After the gift to said Tessie Zinn by the taxpayer on July 29, 1919, of his stock in the Gem Safety Razor Corporation, the taxpayer has not exercised any dominion or control over said stock, or over the proceeds of the sale of said stock, or over any income therefrom. On the contrary, said Tessie Zinn, after July 29, 1919, and prior to the sale of said stock to the American Safety Razor Corporation, exercised complete dominion and control over such stock, and since such sale has at all times exercised complete dominion and control over the proceeds of the sale of such stock to the American Safety Razor Corporation and of all investments thereof and income therefrom.
Throughout the year 1919 the taxpayer owned and possessed property and assets of a market value of about $850,000, exclusive of his stock in the Gem Safety Razor Corporation and his prior interest in the Gem safety*2526 razor business.
The Commissioner, in the audit of the taxpayer's return, and as a basis for the deficiency here in issue, asserted that the taxpayer derived a profit from the sale of the stock of the Gem Safety Razor Corporation to the American Safety Razor Corporation in the amount of $966,666.67, being one-third of the difference between $1,100,000, the par value of the stock of the Gem Safety Razor Corporation transferred by the taxpayer to his wife, and by her to the American Safety Razor Corporation, and $4,000,000, the price received therefor.
DECISION.
The deficiency determined by the Commissioner is disallowed.
OPINION.
GREEN: This appeal was presented at the same time as the Appeal of Frederick H. Hoffmann, decided this day, . What we there said is in the main applicable here. The facts in the two appeals are very similar and the issue is identical.

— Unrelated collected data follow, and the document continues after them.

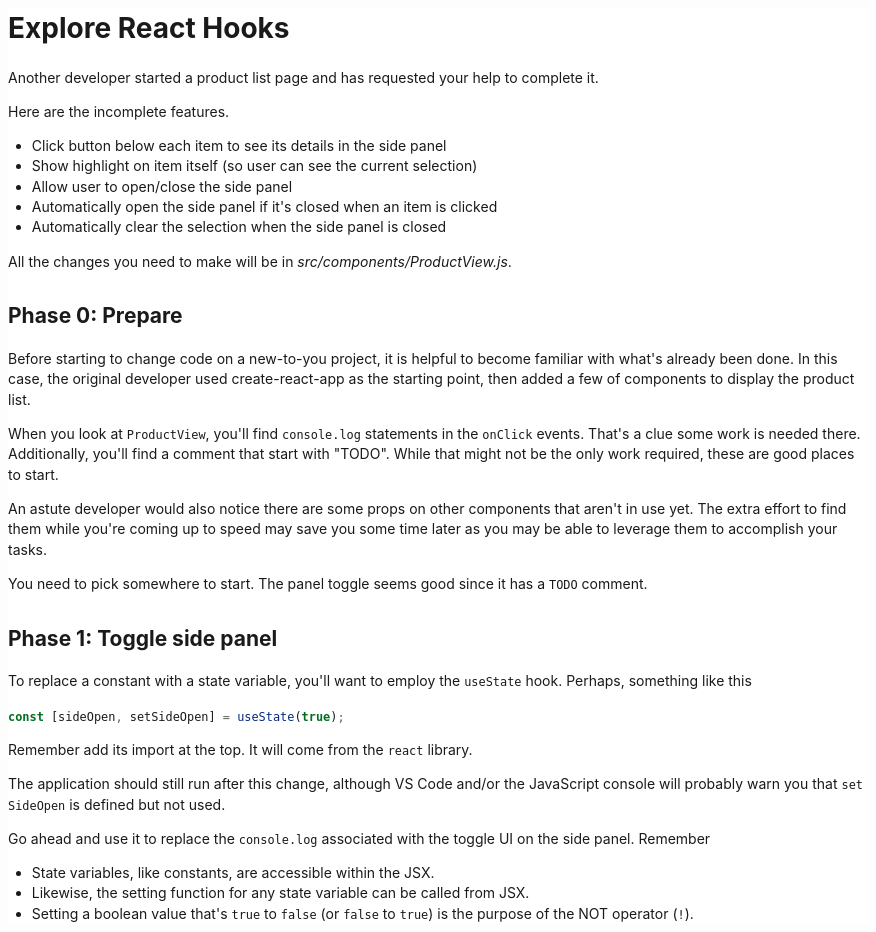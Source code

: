 # Explore React Hooks

Another developer started a product list page and has requested your help to 
complete it.

Here are the incomplete features.

* Click button below each item to see its details in the side panel
* Show highlight on item itself (so user can see the current selection)
* Allow user to open/close the side panel
* Automatically open the side panel if it's closed when an item is clicked
* Automatically clear the selection when the side panel is closed

All the changes you need to make will be in _src/components/ProductView.js_.

## Phase 0: Prepare

Before starting to change code on a new-to-you project, it is helpful to become
familiar with what's already been done.  In this case, the original developer
used create-react-app as the starting point, then added a few of components
to display the product list.

When you look at `ProductView`, you'll find `console.log` statements in the 
`onClick` events. That's a clue some work is needed there. Additionally, you'll
find a comment that start with "TODO". While that might not be the only work
required, these are good places to start.

An astute developer would also notice there are some props on other components
that aren't in use yet. The extra effort to find them while you're coming up to
speed may save you some time later as you may be able to leverage them to 
accomplish your tasks.

You need to pick somewhere to start. The panel toggle seems good since it has a 
`TODO` comment.

## Phase 1: Toggle side panel

To replace a constant with a state variable, you'll want to employ the 
`useState` hook. Perhaps, something like this

```javascript
const [sideOpen, setSideOpen] = useState(true);
```

Remember add its import at the top. It will come from the `react` library.

The application should still run after this change, although VS Code and/or the 
JavaScript console will probably warn you that `setSideOpen` is defined but not 
used.

Go ahead and use it to replace the `console.log` associated with the toggle UI 
on the side panel. Remember

* State variables, like constants, are accessible within the JSX.
* Likewise, the setting function for any state variable can be called from JSX.
* Setting a boolean value that's `true` to `false` (or  `false` to `true`) is 
  the purpose of the NOT operator (`!`).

*974 This appeal received the same careful consideration by the entire Board as did the Hoffmann appeal, and we find therein nothing to warrant us in holding that the transfer of the stock by this taxpayer to his wife was not a bona fide gift, vesting in her unconditionally*2527 every right of title and ownership which the taxpayer had. It was not a gift of the proceeds of the sale. No contract was made by the taxpayer and his associates for the sale of the stock. The sale was made pursuant to a contract between the wives and the American Safety Razor Corporation. Upon the issue presented we must find for the taxpayer.
On reference to the Board, ARUNDELL did not participate. KORNER, MARQUETTE, SMITH, and TRUSSELL dissent.